Latha Venkatesh, Sonia Shenoy & Anuj Singhal

CLSA is positive on real estate and has seen encouraging signs of recovery in the coming days, Mahesh Nandurkar, India Strategist at CLSA, said in an interview with CNBC-TV18


He added that the real estate sector turnaround is only a matter of time.


On markets, Nandurkar said: “The reason why the market has given up the gains post corporate tax cut is the economic data points continue to be negative and we continue to see data points which show that the slowdown is sharper than what it was thought to be a month ago or a few months back.


“Therefore, on the economic side the outlook is not pointing towards any immediate recovery as such. We would have to wait for 2-4 quarters, but the market outlook doesn’t have to be strictly correlated with the economic outlook because there is PE multiple as a factor and while the economic outlook is not that great with the next couple of quarters view, the market outlook is much better in my view because of global liquidity, valuations etc.,” he added.

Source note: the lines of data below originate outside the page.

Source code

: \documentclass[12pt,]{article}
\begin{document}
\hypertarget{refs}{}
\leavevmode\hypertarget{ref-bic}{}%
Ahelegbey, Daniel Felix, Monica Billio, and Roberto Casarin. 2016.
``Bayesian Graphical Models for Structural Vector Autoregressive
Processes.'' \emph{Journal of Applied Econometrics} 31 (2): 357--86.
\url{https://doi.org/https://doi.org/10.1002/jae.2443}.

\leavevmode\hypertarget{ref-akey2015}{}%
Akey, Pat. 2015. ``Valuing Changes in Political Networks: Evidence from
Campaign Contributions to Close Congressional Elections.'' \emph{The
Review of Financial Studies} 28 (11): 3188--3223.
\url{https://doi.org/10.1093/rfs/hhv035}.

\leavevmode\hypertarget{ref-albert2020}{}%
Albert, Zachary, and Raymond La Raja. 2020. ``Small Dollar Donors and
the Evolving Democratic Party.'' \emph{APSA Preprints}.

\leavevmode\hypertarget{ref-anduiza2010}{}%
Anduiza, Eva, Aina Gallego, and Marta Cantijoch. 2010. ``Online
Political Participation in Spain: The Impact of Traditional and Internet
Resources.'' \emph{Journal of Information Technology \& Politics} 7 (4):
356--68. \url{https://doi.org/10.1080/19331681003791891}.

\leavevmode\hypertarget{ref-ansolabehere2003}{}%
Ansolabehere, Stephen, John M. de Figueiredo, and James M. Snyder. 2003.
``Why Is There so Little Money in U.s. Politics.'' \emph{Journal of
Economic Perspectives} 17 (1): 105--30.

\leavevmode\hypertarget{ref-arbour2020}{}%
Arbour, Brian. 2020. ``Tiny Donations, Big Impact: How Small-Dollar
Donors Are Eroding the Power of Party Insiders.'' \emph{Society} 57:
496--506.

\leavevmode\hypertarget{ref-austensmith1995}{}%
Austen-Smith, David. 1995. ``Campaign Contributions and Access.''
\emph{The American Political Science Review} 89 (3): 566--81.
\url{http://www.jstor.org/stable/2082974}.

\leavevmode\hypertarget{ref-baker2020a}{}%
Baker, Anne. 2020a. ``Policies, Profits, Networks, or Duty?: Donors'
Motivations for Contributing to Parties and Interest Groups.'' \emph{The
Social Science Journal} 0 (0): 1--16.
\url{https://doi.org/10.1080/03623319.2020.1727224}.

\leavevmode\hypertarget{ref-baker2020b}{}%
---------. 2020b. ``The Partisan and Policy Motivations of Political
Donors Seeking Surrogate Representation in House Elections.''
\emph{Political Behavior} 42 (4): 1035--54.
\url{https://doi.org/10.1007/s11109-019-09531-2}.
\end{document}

On non-bank finance companies (NBFCs), he said: “Some of the top tier companies in the housing finance space should definitely see the benefit of market consolidation, mortgage rates going down and therefore, some kind of a pick-up in demand and if we begin to see recovery in property market then that would augur well for the top tier NBFCs or HFCs.


“I would broadly categorise the NBFC segment in two parts. One is the lending financials and the non-lending financials and the non-lending financials which includes life insurance, AMC [asset management company], general insurance looks much more promising,” added Nandurkar.


On domestic economy sectors, he said: “In general, I would continue to maintain 'underweight' stance on consumer-oriented sectors which not only include staples but also discretionary and autos.


“Yes, there can be a case for ively buying some auto names especially in the passenger vehicle segment. Broadly, I am going to retain underweight position on autos and consumer sectors in general because a much stronger underlying trend in the economy is that interest rates are going down and I believe there is a lot of room for those to go down and in that kind of an environment I would like to go with banks or sectors which are more linked with investments like property or housing finance,” he added.


According to him, the government is capable of taking bold reform oriented steps to boost sentiment.